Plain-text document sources
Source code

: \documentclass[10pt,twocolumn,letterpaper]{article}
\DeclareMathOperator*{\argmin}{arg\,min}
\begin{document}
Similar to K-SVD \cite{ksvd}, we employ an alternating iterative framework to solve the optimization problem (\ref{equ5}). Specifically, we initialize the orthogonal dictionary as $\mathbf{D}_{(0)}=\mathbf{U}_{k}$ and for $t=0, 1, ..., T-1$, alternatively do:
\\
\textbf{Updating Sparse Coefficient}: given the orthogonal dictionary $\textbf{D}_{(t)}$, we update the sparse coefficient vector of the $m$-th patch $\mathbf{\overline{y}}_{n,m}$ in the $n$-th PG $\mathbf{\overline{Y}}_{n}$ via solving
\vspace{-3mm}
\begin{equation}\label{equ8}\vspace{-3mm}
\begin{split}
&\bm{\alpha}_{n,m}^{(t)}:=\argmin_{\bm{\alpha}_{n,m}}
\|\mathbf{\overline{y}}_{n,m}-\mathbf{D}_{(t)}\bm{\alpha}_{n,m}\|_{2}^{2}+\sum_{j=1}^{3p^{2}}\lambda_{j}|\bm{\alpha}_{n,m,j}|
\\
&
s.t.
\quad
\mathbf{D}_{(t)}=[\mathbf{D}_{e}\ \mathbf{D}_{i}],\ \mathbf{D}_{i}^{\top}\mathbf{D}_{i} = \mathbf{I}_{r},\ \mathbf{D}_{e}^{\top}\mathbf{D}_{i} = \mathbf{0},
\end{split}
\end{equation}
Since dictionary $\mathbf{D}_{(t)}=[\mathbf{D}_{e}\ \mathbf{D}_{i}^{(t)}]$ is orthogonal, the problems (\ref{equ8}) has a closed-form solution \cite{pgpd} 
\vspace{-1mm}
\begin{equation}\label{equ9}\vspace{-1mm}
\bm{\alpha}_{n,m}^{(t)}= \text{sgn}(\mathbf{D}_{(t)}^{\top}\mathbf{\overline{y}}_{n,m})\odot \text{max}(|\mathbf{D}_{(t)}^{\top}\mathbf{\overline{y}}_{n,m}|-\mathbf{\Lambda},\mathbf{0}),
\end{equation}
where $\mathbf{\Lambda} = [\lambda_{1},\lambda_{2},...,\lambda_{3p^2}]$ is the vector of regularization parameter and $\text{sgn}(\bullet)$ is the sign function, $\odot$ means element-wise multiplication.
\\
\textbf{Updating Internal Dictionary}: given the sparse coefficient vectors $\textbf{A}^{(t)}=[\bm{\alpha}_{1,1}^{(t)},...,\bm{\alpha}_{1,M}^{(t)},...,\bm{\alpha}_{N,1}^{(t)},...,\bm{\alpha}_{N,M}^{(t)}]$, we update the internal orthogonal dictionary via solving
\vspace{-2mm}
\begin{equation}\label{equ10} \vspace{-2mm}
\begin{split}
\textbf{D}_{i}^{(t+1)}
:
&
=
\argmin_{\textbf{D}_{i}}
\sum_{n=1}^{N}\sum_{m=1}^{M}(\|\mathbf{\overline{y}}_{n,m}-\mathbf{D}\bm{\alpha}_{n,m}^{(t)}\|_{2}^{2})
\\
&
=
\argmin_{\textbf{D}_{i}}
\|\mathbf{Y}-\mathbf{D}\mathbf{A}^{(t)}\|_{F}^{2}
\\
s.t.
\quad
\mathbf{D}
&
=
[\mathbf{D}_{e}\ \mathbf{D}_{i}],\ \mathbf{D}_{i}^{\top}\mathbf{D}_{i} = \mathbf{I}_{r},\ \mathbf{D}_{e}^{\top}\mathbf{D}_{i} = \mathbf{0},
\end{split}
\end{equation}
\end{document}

WORK REQUEST> From the first line to the last, restate the data above exactly.

ANSWER AREA>
Source code

: \documentclass[10pt,twocolumn,letterpaper]{article}
\DeclareMathOperator*{\argmin}{arg\,min}
\begin{document}
Similar to K-SVD \cite{ksvd}, we employ an alternating iterative framework to solve the optimization problem (\ref{equ5}). Specifically, we initialize the orthogonal dictionary as $\mathbf{D}_{(0)}=\mathbf{U}_{k}$ and for $t=0, 1, ..., T-1$, alternatively do:
\\
\textbf{Updating Sparse Coefficient}: given the orthogonal dictionary $\textbf{D}_{(t)}$, we update the sparse coefficient vector of the $m$-th patch $\mathbf{\overline{y}}_{n,m}$ in the $n$-th PG $\mathbf{\overline{Y}}_{n}$ via solving
\vspace{-3mm}
\begin{equation}\label{equ8}\vspace{-3mm}
\begin{split}
&\bm{\alpha}_{n,m}^{(t)}:=\argmin_{\bm{\alpha}_{n,m}}
\|\mathbf{\overline{y}}_{n,m}-\mathbf{D}_{(t)}\bm{\alpha}_{n,m}\|_{2}^{2}+\sum_{j=1}^{3p^{2}}\lambda_{j}|\bm{\alpha}_{n,m,j}|
\\
&
s.t.
\quad
\mathbf{D}_{(t)}=[\mathbf{D}_{e}\ \mathbf{D}_{i}],\ \mathbf{D}_{i}^{\top}\mathbf{D}_{i} = \mathbf{I}_{r},\ \mathbf{D}_{e}^{\top}\mathbf{D}_{i} = \mathbf{0},
\end{split}
\end{equation}
Since dictionary $\mathbf{D}_{(t)}=[\mathbf{D}_{e}\ \mathbf{D}_{i}^{(t)}]$ is orthogonal, the problems (\ref{equ8}) has a closed-form solution \cite{pgpd} 
\vspace{-1mm}
\begin{equation}\label{equ9}\vspace{-1mm}
\bm{\alpha}_{n,m}^{(t)}= \text{sgn}(\mathbf{D}_{(t)}^{\top}\mathbf{\overline{y}}_{n,m})\odot \text{max}(|\mathbf{D}_{(t)}^{\top}\mathbf{\overline{y}}_{n,m}|-\mathbf{\Lambda},\mathbf{0}),
\end{equation}
where $\mathbf{\Lambda} = [\lambda_{1},\lambda_{2},...,\lambda_{3p^2}]$ is the vector of regularization parameter and $\text{sgn}(\bullet)$ is the sign function, $\odot$ means element-wise multiplication.
\\
\textbf{Updating Internal Dictionary}: given the sparse coefficient vectors $\textbf{A}^{(t)}=[\bm{\alpha}_{1,1}^{(t)},...,\bm{\alpha}_{1,M}^{(t)},...,\bm{\alpha}_{N,1}^{(t)},...,\bm{\alpha}_{N,M}^{(t)}]$, we update the internal orthogonal dictionary via solving
\vspace{-2mm}
\begin{equation}\label{equ10} \vspace{-2mm}
\begin{split}
\textbf{D}_{i}^{(t+1)}
:
&
=
\argmin_{\textbf{D}_{i}}
\sum_{n=1}^{N}\sum_{m=1}^{M}(\|\mathbf{\overline{y}}_{n,m}-\mathbf{D}\bm{\alpha}_{n,m}^{(t)}\|_{2}^{2})
\\
&
=
\argmin_{\textbf{D}_{i}}
\|\mathbf{Y}-\mathbf{D}\mathbf{A}^{(t)}\|_{F}^{2}
\\
s.t.
\quad
\mathbf{D}
&
=
[\mathbf{D}_{e}\ \mathbf{D}_{i}],\ \mathbf{D}_{i}^{\top}\mathbf{D}_{i} = \mathbf{I}_{r},\ \mathbf{D}_{e}^{\top}\mathbf{D}_{i} = \mathbf{0},
\end{split}
\end{equation}
\end{document}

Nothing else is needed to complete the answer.